╭──
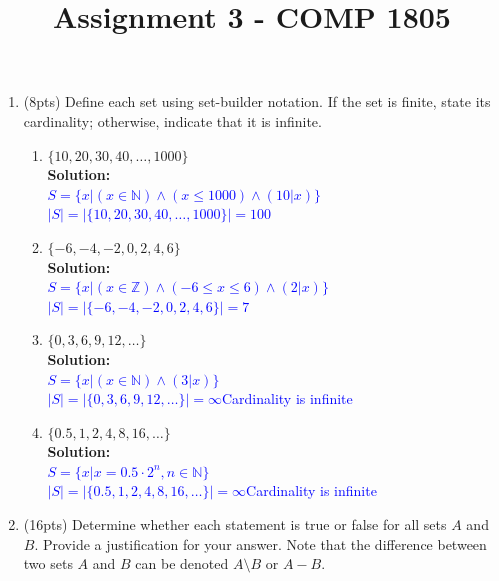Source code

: \documentclass{article}
\newcommand{\sol}[1]{\textbf{Solution:\,}\textcolor{blue}{#1}}
\begin{document}

\title{Assignment 3 - COMP 1805}
\date{} %
\maketitle
\thispagestyle{fancy}



\medskip
\begin{enumerate}



\item(8pts) Define each set using set-builder notation. If the set is finite, state its cardinality; otherwise, indicate that it is infinite.

\begin{enumerate}
\item $\{ 10, 20, 30, 40,  \ldots, 1000 \}$
\\\sol{
\\$S=\{x|(x\in\mathbb{N})\land(x\leq 1000)\land (10|x)\}$
\\$|S|=|\{ 10, 20, 30, 40,  \ldots, 1000 \}|=100$
}
\item $\{ -6, -4, -2, 0, 2, 4, 6 \}$
\\\sol{
\\$S=\{x|(x\in\mathbb{Z})\land(-6\leq x\leq 6)\land (2|x)\}$
\\$|S|=|\{ -6, -4, -2, 0, 2, 4, 6 \}|=7$
}
\item $\{ 0,3,6,9,12, \ldots \}$
\\\sol{
\\$S=\{x|(x\in\mathbb{N})\land(3|x)\}$
\\$|S|=|\{ 0,3,6,9,12, \ldots \}|=\infty$\quad Cardinality is infinite
}
\item $\{ 0.5, 1, 2, 4, 8, 16, \ldots \}$
\\\sol{
\\$S=\{x|x=0.5\cdot2^n,n\in\mathbb{N}\}$
\\$|S|=|\{ 0.5, 1, 2, 4, 8, 16, \ldots \}|=\infty$\quad Cardinality is infinite
}
\end{enumerate}

\newpage

\item(16pts) Determine whether each statement is true or false for all sets $A$ and $B$. Provide a justification for your answer. Note that the difference between two sets $A$ and $B$ can be denoted $A \setminus B$ or $A - B$. 


\end{enumerate}
\end{document}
╰──
→ **Task details**:
Find and copy each line above holding "quad".

→ **Exercise output**:
\\$|S|=|\{ 0,3,6,9,12, \ldots \}|=\infty$\quad Cardinality is infinite
\\$|S|=|\{ 0.5, 1, 2, 4, 8, 16, \ldots \}|=\infty$\quad Cardinality is infinite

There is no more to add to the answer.